Entre los enviados había fariseos y le preguntaron: «Entonces, ¿por qué bautizas, si tú no eres el Mesías, ni Elías, ni el Profeta?»
Juan les respondió: «Yo bautizo con agua; en medio de vosotros hay uno que no conocéis, el que viene detrás de mí, y al que no soy digno de desatar la correa de la sandalia.»
Esto pasaba en Betania, en la otra orilla del Jordán, donde estaba Juan bautizando.

Palabra del Señor

Alegraos, Hermanos, porque está cerca el Señor. La Navidad, el tiempo de gozo por el nacimiento del Salvador está ya muy cerca. Por eso hoy, en el ecuador del tiempo de Adviento, celebramos el llamado "Domingo Gaudete" Domingo de la Alegría. Toda la liturgia lo proclama ya, el tiempo de espera va tocando a su fin, por eso la Iglesia nos invita a alegrarnos y a prepararnos para este gran acontecimiento, un acontecimiento tan señalado que incluso se utiliza para medir el paso del tiempo.

El Evangelio hoy nos muestra a Juan, el Bautista, primo del Señor y su último precursor. Juan, desde su nacimiento, estaba llamado a preparar el camino al Señor, a predicar con palabra y ejemplo al pueblo de Israel cómo obrar, cómo purificarse, cómo prepararse para recibir entre ellos a la Salvación del Mundo. El pueblo de Israel estaba perdido, alejado de los preceptos del Altísimo, olvidando su palabra y sólo cumpliendo con sus obligaciones religiosas por pura tradición y costumbre. Por eso Juan bautizaba y predicaba. Era necesario que viniera Juan antes que Cristo, para prepararle el camino a los corazones de los israelitas, para que el mensaje de Amor y de Conversión que habría de traer Jesús tuviera en sus mentes y en sus almas una tierra fertil donde arraigar. Pero este mensaje siempre es polémico y los que mandan nunca lo aceptan de buen grado. Los fariseos, los dirigentes religiosos de los judios, le preguntan a Juan por su autoridad para enseñar, porque sólo aceptarán la enseñanza de alguien a quien consideren superior a ellos. Juan, en cambio, se muestra como es: humilde, pequeño, tan sólo un instrumento en manos de Dios.
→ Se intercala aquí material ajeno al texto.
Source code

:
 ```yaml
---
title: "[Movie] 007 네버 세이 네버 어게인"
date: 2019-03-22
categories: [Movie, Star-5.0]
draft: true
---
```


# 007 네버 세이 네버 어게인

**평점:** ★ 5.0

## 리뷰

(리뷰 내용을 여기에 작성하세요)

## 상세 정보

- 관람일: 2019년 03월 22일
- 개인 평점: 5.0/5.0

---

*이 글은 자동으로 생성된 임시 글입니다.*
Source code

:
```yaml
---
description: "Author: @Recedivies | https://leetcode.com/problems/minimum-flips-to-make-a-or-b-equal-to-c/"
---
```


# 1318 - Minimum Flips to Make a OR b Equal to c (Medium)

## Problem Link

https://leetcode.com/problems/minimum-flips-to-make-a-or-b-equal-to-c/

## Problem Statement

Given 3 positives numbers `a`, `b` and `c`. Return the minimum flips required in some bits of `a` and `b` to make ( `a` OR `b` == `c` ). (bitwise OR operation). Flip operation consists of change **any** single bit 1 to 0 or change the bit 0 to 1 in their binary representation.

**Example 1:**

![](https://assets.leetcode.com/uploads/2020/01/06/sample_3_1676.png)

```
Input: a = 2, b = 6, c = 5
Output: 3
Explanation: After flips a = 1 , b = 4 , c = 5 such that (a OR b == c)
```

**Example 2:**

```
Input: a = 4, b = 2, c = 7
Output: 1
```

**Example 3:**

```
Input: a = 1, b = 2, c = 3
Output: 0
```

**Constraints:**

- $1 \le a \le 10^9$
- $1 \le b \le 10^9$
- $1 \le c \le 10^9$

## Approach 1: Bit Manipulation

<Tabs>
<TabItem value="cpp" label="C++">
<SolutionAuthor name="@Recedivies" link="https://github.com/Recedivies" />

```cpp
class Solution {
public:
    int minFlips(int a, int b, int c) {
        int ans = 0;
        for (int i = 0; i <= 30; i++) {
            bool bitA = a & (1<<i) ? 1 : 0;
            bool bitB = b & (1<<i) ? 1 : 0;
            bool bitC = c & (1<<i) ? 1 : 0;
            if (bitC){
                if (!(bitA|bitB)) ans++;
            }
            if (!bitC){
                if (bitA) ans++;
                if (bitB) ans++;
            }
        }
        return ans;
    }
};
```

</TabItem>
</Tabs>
Escuchemos hoy la Palabra del Señor y hagamos examen de conciencia. ¿Somos como el pueblo de Israel en aquellos días? ¿Vamos a la Iglesia por pura costumbre o  vamos con el alma alegre y preparada para encontrarse con nuestro Hermano y Señor, con aquel que nos ha amado hasta el extremo? ¿Somos soberbios como los fariseos, o nos plegaremos y aceptaremos de buen grado las enseñanzas que el Padre nos da por boca de Juan y de su Divino Hijo? En estos días previos a la Navidad, preparemos nuestros corazones, allanemos la senda que ha de recorrer el Hijo de Dios para que entre en nosotros y nos llene con su Alegría y con su Luz.